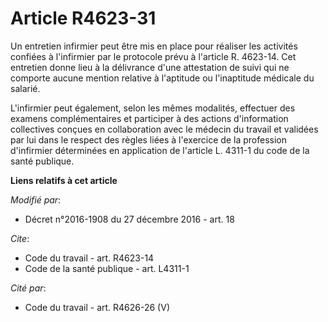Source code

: # Article R4623-31

Un entretien infirmier peut être mis en place pour réaliser les activités confiées à l'infirmier par le protocole prévu à
l'article R. 4623-14. Cet entretien donne lieu à la délivrance d'une attestation de suivi qui ne comporte aucune mention
relative à l'aptitude ou l'inaptitude médicale du salarié. 

L'infirmier peut également, selon les mêmes modalités, effectuer des examens complémentaires et participer à des actions
d'information collectives conçues en collaboration avec le médecin du travail et validées par lui dans le respect des règles
liées à l'exercice de la profession d'infirmier déterminées en application de l'article L. 4311-1 du code de la santé
publique.

**Liens relatifs à cet article**

_Modifié par_:

  - Décret n°2016-1908 du 27 décembre 2016 - art. 18

_Cite_:

  - Code du travail - art. R4623-14
  - Code de la santé publique - art. L4311-1

_Cité par_:

  - Code du travail - art. R4626-26 (V)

-------------------------

#### [Activity]
Please print exactly the lines from the one containing "relative à l'aptitude" through the last line of the records, both included, and nothing else.

#### [Result]
relative à l'aptitude ou l'inaptitude médicale du salarié. 

L'infirmier peut également, selon les mêmes modalités, effectuer des examens complémentaires et participer à des actions
d'information collectives conçues en collaboration avec le médecin du travail et validées par lui dans le respect des règles
liées à l'exercice de la profession d'infirmier déterminées en application de l'article L. 4311-1 du code de la santé
publique.

**Liens relatifs à cet article**

_Modifié par_:

  - Décret n°2016-1908 du 27 décembre 2016 - art. 18

_Cite_:

  - Code du travail - art. R4623-14
  - Code de la santé publique - art. L4311-1

_Cité par_:

  - Code du travail - art. R4626-26 (V)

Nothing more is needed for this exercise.